Casey's having trouble posting to the list today and asked me to forward the message on to the group.

In reply to what to do next, perhaps try redirecting the output to a file instead of to the screen?? It might at least indicate whether the funny error is caused by a funny newline character, and you could also see what the whole error message was.

-------- Original Message --------
Subject: Re: [uug] postgres copy file to table
Date: Tue, 30 Sep 2003 20:22:18 -0600
From: Casey T. Deccio

Lars...the list kept bouncing this email for some reason...it
told me that the content type was not explicitly allowed(?)
Anyway, maybe you wouldn't mind posting it for me also?  Thanks,

Casey

-----------------------------------------------

On Tue, 2003-09-30 at 14:39, Lars E. Olson wrote:
(Did anyone ever reply to this?)

Thanks, Lars.
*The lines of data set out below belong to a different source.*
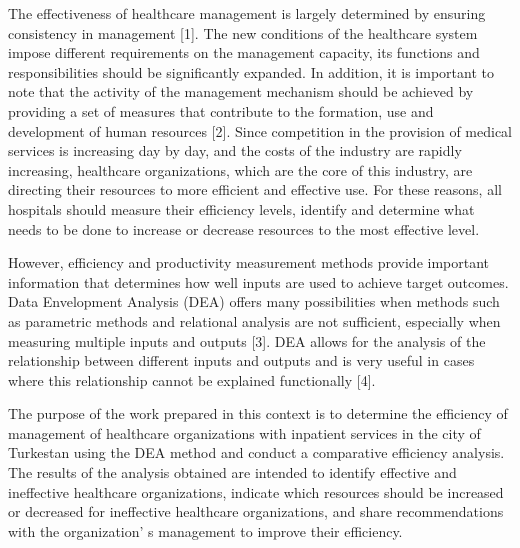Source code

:The effectiveness of healthcare management is largely determined by
ensuring consistency in management {[}1{]}. The new conditions of the
healthcare system impose different requirements on the management
capacity, its functions and responsibilities should be significantly
expanded. In addition, it is important to note that the activity of the
management mechanism should be achieved by providing a set of measures
that contribute to the formation, use and development of human resources
{[}2{]}. Since competition in the provision of medical services is
increasing day by day, and the costs of the industry are rapidly
increasing, healthcare organizations, which are the core of this
industry, are directing their resources to more efficient and effective
use. For these reasons, all hospitals should measure their efficiency
levels, identify and determine what needs to be done to increase or
decrease resources to the most effective level.

However, efficiency and productivity measurement methods provide
important information that determines how well inputs are used to
achieve target outcomes. Data Envelopment Analysis (DEA) offers many
possibilities when methods such as parametric methods and relational
analysis are not sufficient, especially when measuring multiple inputs
and outputs {[}3{]}. DEA allows for the analysis of the relationship
between different inputs and outputs and is very useful in cases where
this relationship cannot be explained functionally {[}4{]}.

The purpose of the work prepared in this context is to determine the
efficiency of management of healthcare organizations with inpatient
services in the city of Turkestan using the DEA method and conduct a
comparative efficiency analysis. The results of the analysis obtained
are intended to identify effective and ineffective healthcare
organizations, indicate which resources should be increased or decreased
for ineffective healthcare organizations, and share recommendations with
the organization' s management to improve their
efficiency.

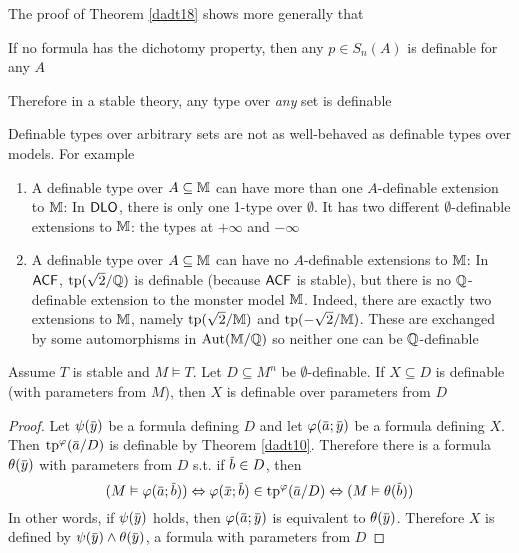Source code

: \documentclass[11pt]{article}
\begin{document}
The proof of Theorem \ref{dadt18} shows more generally that
\begin{center}
If no formula has the dichotomy property, then any \(p\in S_n(A)\) is definable for any \(A\)
\end{center}

Therefore in a stable theory, any type over \emph{any} set is definable

\begin{warning}
Definable types over arbitrary sets are not as well-behaved as definable types over models. For
example
\begin{enumerate}
\item A definable type over \(A\subseteq\mathbb{M}\) can have more than one \(A\)-definable extension to \(\mathbb{M}\):
In \(\operatorname{\textsf{DLO}}\), there is only one 1-type over \(\emptyset\). It has two different \(\emptyset\)-definable
extensions to \(\mathbb{M}\): the types at \(+\infty\) and \(-\infty\)
\item A definable type over \(A\subseteq\mathbb{M}\) can have no \(A\)-definable extensions to \(\mathbb{M}\):
In \(\textsf{ACF}\), \(\operatorname{tp}(\sqrt{2}/\mathbb{Q})\) is definable  (because \(\textsf{ACF}\) is stable), but there is
no \(\mathbb{Q}\)-definable extension to the monster model \(\mathbb{M}\). Indeed, there are exactly two
extensions to \(\mathbb{M}\), namely \(\operatorname{tp}(\sqrt{2}/\mathbb{M})\) and \(\operatorname{tp}(-\sqrt{2}/\mathbb{M})\). These are exchanged
by some automorphisms in \(\operatorname{\text{Aut}}(\mathbb{M}/\mathbb{Q})\) so neither one can be \(\mathbb{Q}\)-definable
\end{enumerate}
\end{warning}

\begin{theorem}[]
Assume \(T\) is stable and \(M\vDash T\). Let \(D\subseteq M^n\) be \(\emptyset\)-definable. If \(X\subseteq D\) is definable
(with parameters from \(M\)), then \(X\) is definable over parameters from \(D\)
\end{theorem}

\begin{proof}
Let \(\psi(\bary)\) be a formula defining \(D\) and let \(\varphi(\bara;\bary)\) be a formula
defining \(X\). Then \(\tp^\varphi(\bara/D)\) is definable by Theorem \ref{dadt10}. Therefore there is a
formula \(\theta(\bary)\) with parameters from \(D\) s.t. if \(\barb\in D\), then
\begin{equation*}
(M\vDash\varphi(\bara;\barb))\Leftrightarrow\varphi(\barx;\barb)\in\tp^\varphi(\bara/D)\Leftrightarrow(M\vDash\theta(\barb))
\end{equation*}
In other words, if \(\psi(\bary)\) holds, then \(\varphi(\bara;\bary)\) is equivalent to \(\theta(\bary)\).
Therefore \(X\) is defined by \(\psi(\bary)\wedge\theta(\bary)\), a formula with parameters from \(D\)
\end{proof}
\end{document}
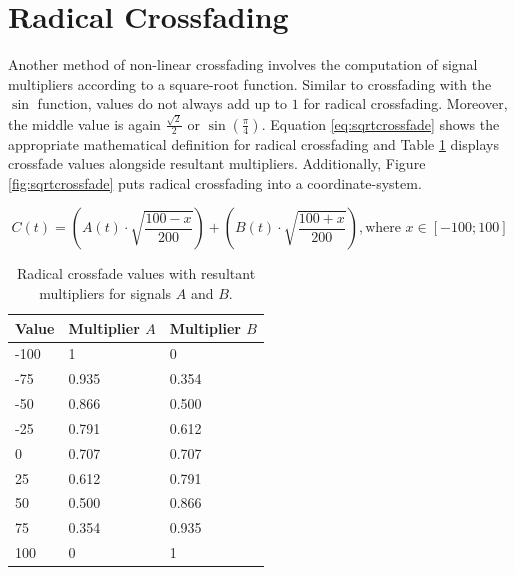 \documentclass[12pt,twoside]{report}
\begin{document}
\section{Radical Crossfading}

Another method of non-linear crossfading involves the computation of signal multipliers according to a square-root function. Similar to crossfading with the $\sin$ function, values do not always add up to $1$ for radical crossfading. Moreover, the middle value is again $\frac{\sqrt{2}}{2}$ or $\sin(\frac{\pi}{4})$. Equation \ref{eq:sqrtcrossfade} shows the appropriate mathematical definition for radical crossfading and Table \ref{tb:sqrtcrossfade} displays crossfade values alongside resultant multipliers. Additionally, Figure \ref{fig:sqrtcrossfade} puts radical crossfading into a coordinate-system.

\begin{equation}
  C(t) = (A(t) \cdot \sqrt{\frac{100 - x}{200}}) + (B(t) \cdot \sqrt{\frac{100 + x}{200}}), \text{where } x \in [-100;100]
  \label{eq:sqrtcrossfade}
\end{equation}

\begin{table}[ht!]

  \centering

  \begin{tabular}[]{| l | l | l |}
    \hline
    \rowcolor[gray]{0.8}
    Value & Multiplier $A$ & Multiplier $B$ \\\hline
    -100 & 1 & 0\\\hline
    -75 & 0.935 & 0.354\\\hline
    -50 & 0.866 & 0.500\\\hline
    -25 & 0.791 & 0.612\\\hline
    0 & 0.707 & 0.707\\\hline
    25 & 0.612 & 0.791\\\hline
    50 & 0.500 & 0.866\\\hline
    75 & 0.354 & 0.935\\\hline
    100 & 0 & 1\\
    \hline
  \end{tabular}

  \caption{Radical crossfade values with resultant multipliers for signals $A$ and $B$.}

  \label{tb:sqrtcrossfade}

\end{table}
\end{document}
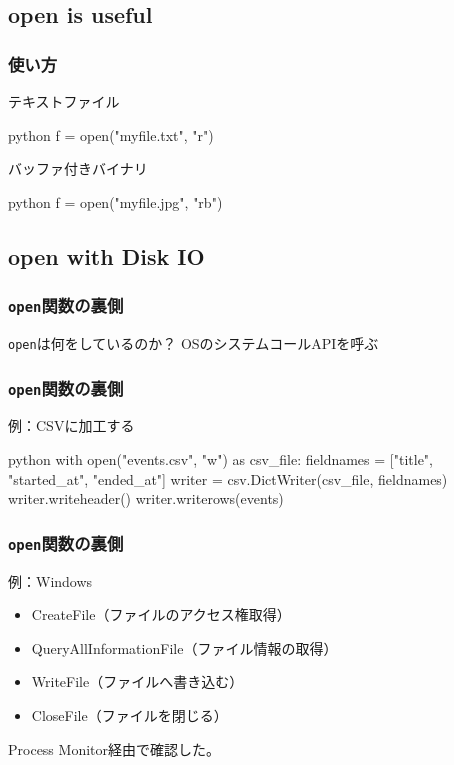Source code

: \documentclass[aspectratio=169,dvipdfmx,14pt,notheorems]{beamer}
\theoremstyle{definition}
\begin{document}
\subsection{open is useful}

\begin{frame}[fragile]\frametitle{使い方}

\begin{exampleblock}{テキストファイル}
\begin{pygments}{python}
f = open("myfile.txt", "r")
\end{pygments}
\end{exampleblock}

\begin{exampleblock}{バッファ付きバイナリ}
\begin{pygments}{python}
f = open("myfile.jpg", "rb")
\end{pygments}
\end{exampleblock}

\end{frame}

\subsection{open with Disk IO}

\begin{frame}\frametitle{\texttt{open}関数の裏側}
\begin{block}{\texttt{open}は何をしているのか？}
OSのシステムコールAPIを呼ぶ
\end{block}
\end{frame}

\begin{frame}[fragile]\frametitle{\texttt{open}関数の裏側}

\begin{exampleblock}{例：CSVに加工する}
\begin{pygments}{python}
with open("events.csv", "w") as csv_file:
    fieldnames = ["title", "started_at", "ended_at"]
    writer = csv.DictWriter(csv_file, fieldnames)
    writer.writeheader()
    writer.writerows(events)
\end{pygments}
\end{exampleblock}

\end{frame}

\begin{frame}[fragile]\frametitle{\texttt{open}関数の裏側}

\begin{exampleblock}{例：Windows}
\begin{itemize}
\item CreateFile（ファイルのアクセス権取得）
\item QueryAllInformationFile（ファイル情報の取得）
\item WriteFile（ファイルへ書き込む）
\item CloseFile（ファイルを閉じる）
\end{itemize}
\end{exampleblock}
Process Monitor経由で確認した。
\end{frame}
\end{document}
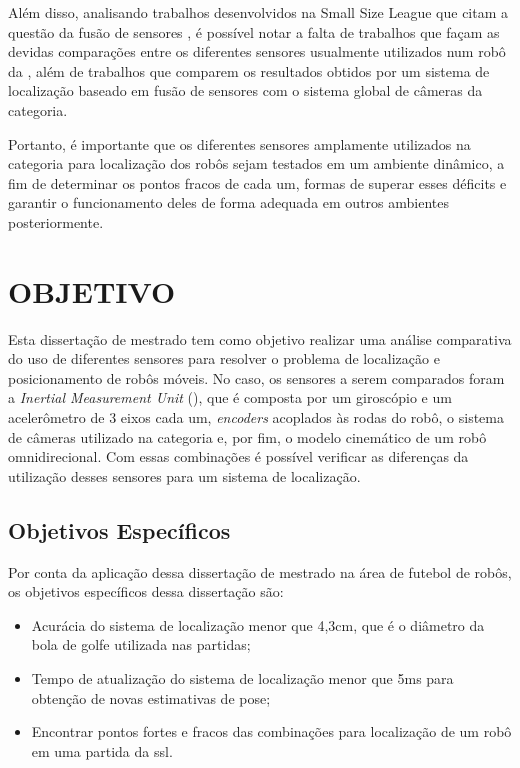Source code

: \documentclass[acronym, symbols, table, deposito]{fei}
\begin{document}
	Além disso, analisando trabalhos desenvolvidos na Small Size League que citam a questão da fusão de sensores \cite{Ryll2013TIGERSM, ubc_thunderbots_2017, parsian_2015, parsian_2019, mrl_2020, ubc_thunderbots_2015, immortals_2023}, é possível notar a falta de trabalhos que façam as devidas comparações entre os diferentes sensores usualmente utilizados num robô da , além de trabalhos que comparem os resultados obtidos por um sistema de localização baseado em fusão de sensores com o sistema global de câmeras da categoria.
	
	Portanto, é importante que os diferentes sensores amplamente utilizados na categoria  para localização dos robôs sejam testados em um ambiente dinâmico, a fim de determinar os pontos fracos de cada um, formas de superar esses déficits e garantir o funcionamento deles de forma adequada em outros ambientes posteriormente.
	
	\section{OBJETIVO}
	
		Esta dissertação de mestrado tem como objetivo realizar uma análise comparativa do uso de diferentes sensores para resolver o problema de localização e posicionamento de robôs móveis. No caso, os sensores a serem comparados foram a \textit{Inertial Measurement Unit} (), que é composta por um giroscópio e um acelerômetro de 3 eixos cada um, \textit{encoders} acoplados às rodas do robô, o sistema de câmeras utilizado na categoria  e, por fim, o modelo cinemático de um robô omnidirecional. Com essas combinações é possível verificar as diferenças da utilização desses sensores para um sistema de localização.
		
		\subsection{Objetivos Específicos}
		
			Por conta da aplicação dessa dissertação de mestrado na área de futebol de robôs, os objetivos específicos dessa dissertação são:
			
			\begin{itemize}
				\item Acurácia do sistema de localização menor que 4,3cm, que é o diâmetro da bola de golfe utilizada nas partidas;
				\item Tempo de atualização do sistema de localização menor que 5ms para obtenção de novas estimativas de pose;
				\item Encontrar pontos fortes e fracos das combinações para localização de um robô em uma partida da \acrlong{ssl}.
			\end{itemize}
		
\end{document}
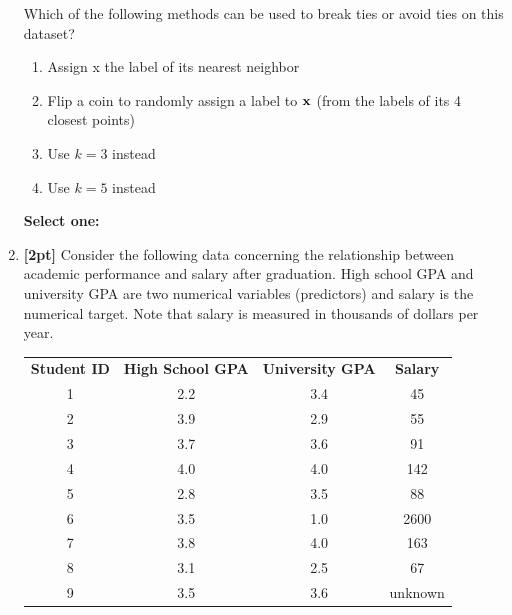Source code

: \begin{enumerate}
    Which of the following methods can be used to break ties or avoid ties on this dataset?
    
    \begin{enumerate}
        \item Assign x the label of its nearest neighbor
        \item Flip a coin to randomly assign a label to $\mathbf{x}$ (from the labels of its 4 closest points)
        \item Use $k = 3$ instead
        \item Use $k = 5$ instead
    \end{enumerate}

    \textbf{Select one:}
    
 
    
    \newpage
    \item \textbf{[2pt]} Consider the following data concerning the relationship between academic performance and salary after graduation. High school GPA and university GPA are two numerical variables (predictors) and salary is the numerical target. Note that salary is measured in thousands of dollars per year.
    
    \begin{table}[H]
        \centering
        \begin{tabular}{cccc}
            \textbf{Student ID} & \textbf{High School GPA} & \textbf{University GPA} & \textbf{Salary} \\
            1 & 2.2 & 3.4 & 45 \\
            2 & 3.9 & 2.9 & 55 \\
            3 & 3.7 & 3.6 & 91 \\
            4 & 4.0 & 4.0 & 142 \\
            5 & 2.8 & 3.5 & 88 \\
            6 & 3.5 & 1.0 & 2600 \\
            7 & 3.8 & 4.0 & 163 \\
            8 & 3.1 & 2.5 & 67 \\
            9 & 3.5 & 3.6 & unknown \\
        \end{tabular}
        \label{tab:my_label}
    \end{table}
    

\end{enumerate}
You're the first.


It may not be a buffer overflow, it may be issues with end-of-line characters. I know that a lot of programs (Windows and Unix both) kind of expect one type of EOL and
behave really funny when they get a different type.

This is what the Postgres documentation says: "Note that the end of each row is marked by a Unix-style newline ("\n"). Presently, COPY FROM will not behave as desired if given a file containing DOS- or Mac-style newlines. This is expected to change in future releases."

Unfortunately, I think I'm using \n.  the test file I created (in my
original email) was just a file I created in vi on my linux box.  That
makes me wonder where to go next.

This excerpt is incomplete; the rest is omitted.